Kraken is a distributed pubsub server that is designed to power collaborative realtime apps like Asana.
Applications use Kraken to transmit and receive messages through topics. These messages will typically contain just enough information to identify the set of data that was changed by the client just before the message was published. When other clients receive these messages, they will figure out which data changed and reload it from the datastore so that they are eventually brought up to date.
Kraken is not a general purpose message bus like RabbitMQ.
We recommend running Kraken with Erlang R15B03 and above, but it will likely work fine with older versions of Erlang as well.
Download the latest Kraken release (or clone the git project), and then use the following command from the root of the Kraken directory to build Kraken for the first time:
./rebar get-deps compile
You can now run Kraken in the foreground like this:
bin/kraken run
This will start Kraken up with the default config. It will listen to new TCP connections on port 12355.
Kraken comes with a little bash script that provides a handful of useful commands:
Running Kraken in the foreground, with a live erlang shell
bin/kraken run
Starting and Stopping Kraken in the background
bin/kraken start
bin/kraken stop
Checking if Kraken is currently running in the background
bin/kraken status
Changing the Kraken log level while it is running
bin/kraken change_log_level [debug|info|warn|error]

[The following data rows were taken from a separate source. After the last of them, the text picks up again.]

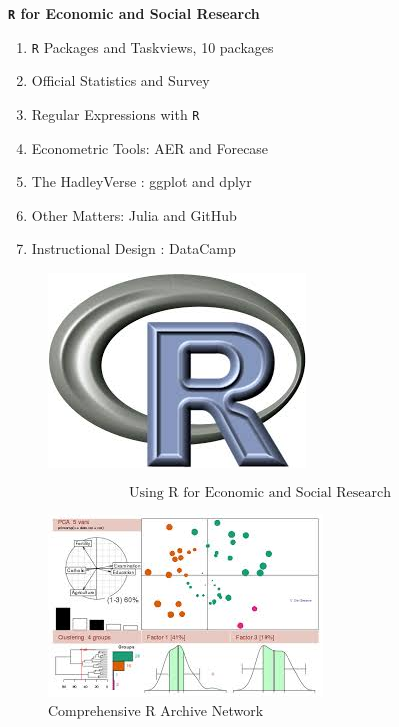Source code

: \documentclass{beamer}
\begin{document}
\begin{frame}
\textbf{\texttt{R} for Economic and Social Research}
\begin{enumerate}
\item \texttt{R} Packages and Taskviews, 10 packages
\item Official Statistics and Survey 
\item Regular Expressions with \texttt{R}
\item Econometric Tools: AER and Forecase
\item The HadleyVerse : ggplot and dplyr
\item Other Matters:  Julia and GitHub
\item Instructional Design : DataCamp
\end{enumerate}

\end{frame}
\begin{frame}
\begin{figure}
\centering
\includegraphics[width=0.7\linewidth]{Rlogo}
\end{figure}
\LARGE
\[ \mbox{Using R for Economic and Social Research} \]	



\end{frame}



\begin{frame}[fragile]
	
	
	\begin{figure}
\centering
\includegraphics[width=0.7\linewidth]{CRAN}
\caption{Comprehensive R Archive Network}

\end{figure}
	
	
\end{frame}
\end{document}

Dumping information about every client queue
bin/kraken dump_queues
Dumping the list of topics for a particular client's queue
bin/kraken dump_queue_topics <pid from dump_queues>
Dumping all topics with a count of subscribers
bin/kraken dump_topics
Before running Kraken in production, you will want to customize some of the config options. Kraken is built as a standard OTP application, so you can modify config options directly from the command line or by specifying a custom erlang config.

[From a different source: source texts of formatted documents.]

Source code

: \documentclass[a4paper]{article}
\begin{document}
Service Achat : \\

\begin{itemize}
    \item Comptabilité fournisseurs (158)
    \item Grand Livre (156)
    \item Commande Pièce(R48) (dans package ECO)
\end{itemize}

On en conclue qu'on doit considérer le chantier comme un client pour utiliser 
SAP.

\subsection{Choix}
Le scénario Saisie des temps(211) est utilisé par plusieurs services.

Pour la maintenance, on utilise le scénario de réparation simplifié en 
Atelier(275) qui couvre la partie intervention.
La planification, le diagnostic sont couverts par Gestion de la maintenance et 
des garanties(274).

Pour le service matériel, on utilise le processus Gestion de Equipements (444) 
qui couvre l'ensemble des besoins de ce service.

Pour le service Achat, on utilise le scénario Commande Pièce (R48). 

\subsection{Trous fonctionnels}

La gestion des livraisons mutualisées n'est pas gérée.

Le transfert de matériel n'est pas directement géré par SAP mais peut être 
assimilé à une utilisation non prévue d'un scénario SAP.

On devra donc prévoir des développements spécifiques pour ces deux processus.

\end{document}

- pid_file: If specified, then the system process id of the erlang node will be written to this file.
- listen_ip: The IP address for the Kraken server to listen to new connections on.
- tcp_server_port: The port for the Kraken server to listen to new connections on.
- num_router_shards: The number of router shards to run. A good starting point is 2x the number of cores on the machine.
- router_min_fanout_to_warn: Octopus will log warnings if a message ends up being distributed to this many or more subscribers.
Specifying options at the command line
You can specify Kraken options at the command line when starting Kraken as follows:
bin/kraken run -kraken num_router_shards 8 -kraken router_min_fanout_to_warn 1000
You need to prefix each argument with "-kraken" to let erlang know that you are customizing the kraken application environment. Erlang lets you run multiple applications on a single node.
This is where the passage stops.